------ RECORDED DATA
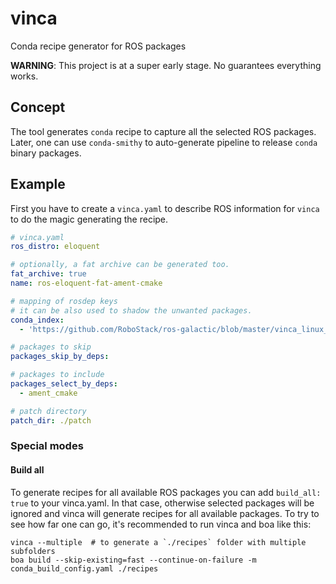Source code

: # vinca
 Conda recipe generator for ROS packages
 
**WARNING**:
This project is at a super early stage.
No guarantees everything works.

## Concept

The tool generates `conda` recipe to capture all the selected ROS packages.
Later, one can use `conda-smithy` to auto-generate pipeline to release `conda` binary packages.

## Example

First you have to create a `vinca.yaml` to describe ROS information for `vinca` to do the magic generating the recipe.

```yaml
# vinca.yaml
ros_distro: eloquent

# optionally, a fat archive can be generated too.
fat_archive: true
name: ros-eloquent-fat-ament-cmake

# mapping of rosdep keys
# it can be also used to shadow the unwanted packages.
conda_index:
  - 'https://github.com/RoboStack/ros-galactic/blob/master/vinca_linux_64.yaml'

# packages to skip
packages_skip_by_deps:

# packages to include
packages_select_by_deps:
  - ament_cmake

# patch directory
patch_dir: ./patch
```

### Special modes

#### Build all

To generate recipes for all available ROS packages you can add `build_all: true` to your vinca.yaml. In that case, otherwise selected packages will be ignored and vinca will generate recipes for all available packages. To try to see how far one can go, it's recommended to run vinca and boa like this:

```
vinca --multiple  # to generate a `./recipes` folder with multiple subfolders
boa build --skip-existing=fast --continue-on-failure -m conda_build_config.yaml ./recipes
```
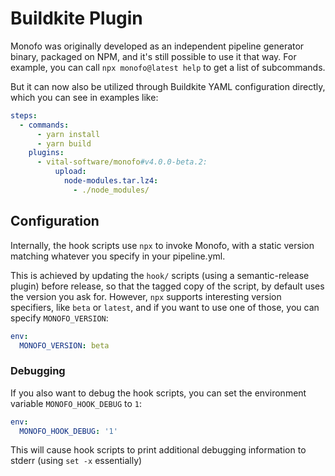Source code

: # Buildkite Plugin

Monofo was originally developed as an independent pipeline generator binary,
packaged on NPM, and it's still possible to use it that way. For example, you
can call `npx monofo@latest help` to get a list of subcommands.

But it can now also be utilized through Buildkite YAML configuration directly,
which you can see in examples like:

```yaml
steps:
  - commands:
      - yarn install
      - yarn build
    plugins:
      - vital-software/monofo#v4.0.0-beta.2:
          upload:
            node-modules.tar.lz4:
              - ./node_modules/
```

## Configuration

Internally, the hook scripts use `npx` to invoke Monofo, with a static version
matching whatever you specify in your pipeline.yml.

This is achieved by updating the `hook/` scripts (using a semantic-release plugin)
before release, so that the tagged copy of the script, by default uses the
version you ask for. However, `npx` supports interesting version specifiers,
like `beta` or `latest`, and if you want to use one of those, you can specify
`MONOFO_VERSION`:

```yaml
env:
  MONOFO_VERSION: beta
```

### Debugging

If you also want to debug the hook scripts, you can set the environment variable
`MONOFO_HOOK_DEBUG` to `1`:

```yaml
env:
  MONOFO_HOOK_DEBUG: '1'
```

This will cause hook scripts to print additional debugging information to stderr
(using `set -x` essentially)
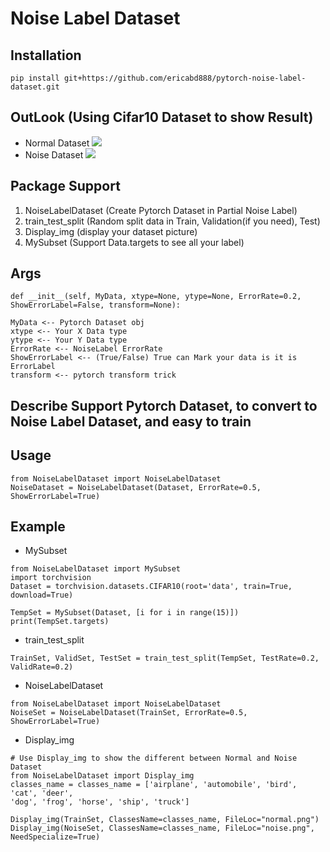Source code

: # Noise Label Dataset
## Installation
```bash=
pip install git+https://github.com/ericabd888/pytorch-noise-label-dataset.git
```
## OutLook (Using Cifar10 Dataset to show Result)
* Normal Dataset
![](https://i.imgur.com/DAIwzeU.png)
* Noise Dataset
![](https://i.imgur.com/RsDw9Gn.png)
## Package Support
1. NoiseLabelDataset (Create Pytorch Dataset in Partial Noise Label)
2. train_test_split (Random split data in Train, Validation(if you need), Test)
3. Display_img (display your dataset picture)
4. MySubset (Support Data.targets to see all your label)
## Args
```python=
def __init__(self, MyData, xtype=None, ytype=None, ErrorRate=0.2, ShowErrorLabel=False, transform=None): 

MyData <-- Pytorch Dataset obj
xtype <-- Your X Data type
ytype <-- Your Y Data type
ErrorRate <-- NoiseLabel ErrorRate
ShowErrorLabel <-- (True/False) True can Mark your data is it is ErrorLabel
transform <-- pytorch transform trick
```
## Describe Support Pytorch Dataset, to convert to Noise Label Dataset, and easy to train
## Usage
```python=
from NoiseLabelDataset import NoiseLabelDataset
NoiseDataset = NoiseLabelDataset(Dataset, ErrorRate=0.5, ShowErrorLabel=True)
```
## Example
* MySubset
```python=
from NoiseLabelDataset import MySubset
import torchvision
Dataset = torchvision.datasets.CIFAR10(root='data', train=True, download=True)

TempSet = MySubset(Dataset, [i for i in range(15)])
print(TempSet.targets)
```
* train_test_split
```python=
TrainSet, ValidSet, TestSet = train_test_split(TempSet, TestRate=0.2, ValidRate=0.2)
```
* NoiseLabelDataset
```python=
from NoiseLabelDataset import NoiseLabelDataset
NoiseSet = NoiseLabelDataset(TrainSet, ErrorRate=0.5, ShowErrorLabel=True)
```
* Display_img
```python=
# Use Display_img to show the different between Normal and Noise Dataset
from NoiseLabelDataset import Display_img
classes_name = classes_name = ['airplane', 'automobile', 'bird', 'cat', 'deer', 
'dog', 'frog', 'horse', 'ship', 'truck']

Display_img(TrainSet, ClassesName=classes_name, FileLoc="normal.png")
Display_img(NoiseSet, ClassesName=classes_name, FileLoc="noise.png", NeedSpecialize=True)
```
------------
------ RECORDED DATA
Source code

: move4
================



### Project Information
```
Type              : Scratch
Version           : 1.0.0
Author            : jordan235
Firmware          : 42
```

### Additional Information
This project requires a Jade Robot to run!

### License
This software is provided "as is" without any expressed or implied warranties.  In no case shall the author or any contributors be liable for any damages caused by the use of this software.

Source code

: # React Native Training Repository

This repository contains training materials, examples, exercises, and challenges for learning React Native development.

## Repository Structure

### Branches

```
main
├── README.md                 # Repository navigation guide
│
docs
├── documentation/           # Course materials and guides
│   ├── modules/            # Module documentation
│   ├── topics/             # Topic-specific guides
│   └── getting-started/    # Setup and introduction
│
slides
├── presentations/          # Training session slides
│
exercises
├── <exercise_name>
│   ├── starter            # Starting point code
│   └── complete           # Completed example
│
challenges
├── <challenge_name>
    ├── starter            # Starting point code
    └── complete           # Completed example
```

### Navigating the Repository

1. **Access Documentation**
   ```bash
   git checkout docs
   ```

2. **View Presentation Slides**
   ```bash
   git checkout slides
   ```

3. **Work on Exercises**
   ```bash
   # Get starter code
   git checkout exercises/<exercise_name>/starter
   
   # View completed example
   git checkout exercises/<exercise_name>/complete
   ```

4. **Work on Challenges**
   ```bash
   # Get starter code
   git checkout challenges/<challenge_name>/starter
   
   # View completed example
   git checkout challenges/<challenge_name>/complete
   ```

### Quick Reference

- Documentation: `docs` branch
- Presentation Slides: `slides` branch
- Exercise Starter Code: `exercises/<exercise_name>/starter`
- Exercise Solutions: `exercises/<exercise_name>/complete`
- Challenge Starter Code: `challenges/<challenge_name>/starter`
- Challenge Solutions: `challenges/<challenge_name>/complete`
------------
### EXERCISE DETAILS
Above are the records; copy every line in them that holds the word "ClassesName".

### TASK RESULT
Display_img(TrainSet, ClassesName=classes_name, FileLoc="normal.png")
Display_img(NoiseSet, ClassesName=classes_name, FileLoc="noise.png", NeedSpecialize=True)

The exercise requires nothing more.